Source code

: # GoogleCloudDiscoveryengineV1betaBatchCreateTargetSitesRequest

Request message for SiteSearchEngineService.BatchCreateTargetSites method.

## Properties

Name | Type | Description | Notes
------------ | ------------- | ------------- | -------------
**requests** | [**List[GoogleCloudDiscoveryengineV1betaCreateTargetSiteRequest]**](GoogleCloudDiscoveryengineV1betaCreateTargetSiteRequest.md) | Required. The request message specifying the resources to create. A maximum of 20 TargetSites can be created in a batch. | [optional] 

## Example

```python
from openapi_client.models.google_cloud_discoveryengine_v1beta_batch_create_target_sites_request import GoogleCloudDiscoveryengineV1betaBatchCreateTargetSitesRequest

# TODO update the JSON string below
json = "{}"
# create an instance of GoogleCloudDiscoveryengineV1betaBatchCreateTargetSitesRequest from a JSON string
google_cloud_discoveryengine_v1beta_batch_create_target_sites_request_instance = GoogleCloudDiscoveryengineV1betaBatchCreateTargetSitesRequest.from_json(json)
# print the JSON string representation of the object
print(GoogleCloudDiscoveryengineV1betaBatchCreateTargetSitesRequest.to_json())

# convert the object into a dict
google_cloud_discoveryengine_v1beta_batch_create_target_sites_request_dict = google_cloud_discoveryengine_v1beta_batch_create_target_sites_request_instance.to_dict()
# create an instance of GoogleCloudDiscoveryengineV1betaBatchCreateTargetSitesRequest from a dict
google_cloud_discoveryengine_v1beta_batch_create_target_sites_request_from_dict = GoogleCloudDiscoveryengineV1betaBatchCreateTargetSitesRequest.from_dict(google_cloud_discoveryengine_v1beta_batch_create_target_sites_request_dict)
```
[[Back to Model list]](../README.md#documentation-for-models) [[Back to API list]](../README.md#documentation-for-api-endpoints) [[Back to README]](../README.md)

◆ ◆ ◆ ◆ ◆

- Assigned task
Without changing a word, restate the whole listing.

- Answer section
Source code

: # GoogleCloudDiscoveryengineV1betaBatchCreateTargetSitesRequest

Request message for SiteSearchEngineService.BatchCreateTargetSites method.

## Properties

Name | Type | Description | Notes
------------ | ------------- | ------------- | -------------
**requests** | [**List[GoogleCloudDiscoveryengineV1betaCreateTargetSiteRequest]**](GoogleCloudDiscoveryengineV1betaCreateTargetSiteRequest.md) | Required. The request message specifying the resources to create. A maximum of 20 TargetSites can be created in a batch. | [optional] 

## Example

```python
from openapi_client.models.google_cloud_discoveryengine_v1beta_batch_create_target_sites_request import GoogleCloudDiscoveryengineV1betaBatchCreateTargetSitesRequest

# TODO update the JSON string below
json = "{}"
# create an instance of GoogleCloudDiscoveryengineV1betaBatchCreateTargetSitesRequest from a JSON string
google_cloud_discoveryengine_v1beta_batch_create_target_sites_request_instance = GoogleCloudDiscoveryengineV1betaBatchCreateTargetSitesRequest.from_json(json)
# print the JSON string representation of the object
print(GoogleCloudDiscoveryengineV1betaBatchCreateTargetSitesRequest.to_json())

# convert the object into a dict
google_cloud_discoveryengine_v1beta_batch_create_target_sites_request_dict = google_cloud_discoveryengine_v1beta_batch_create_target_sites_request_instance.to_dict()
# create an instance of GoogleCloudDiscoveryengineV1betaBatchCreateTargetSitesRequest from a dict
google_cloud_discoveryengine_v1beta_batch_create_target_sites_request_from_dict = GoogleCloudDiscoveryengineV1betaBatchCreateTargetSitesRequest.from_dict(google_cloud_discoveryengine_v1beta_batch_create_target_sites_request_dict)
```
[[Back to Model list]](../README.md#documentation-for-models) [[Back to API list]](../README.md#documentation-for-api-endpoints) [[Back to README]](../README.md)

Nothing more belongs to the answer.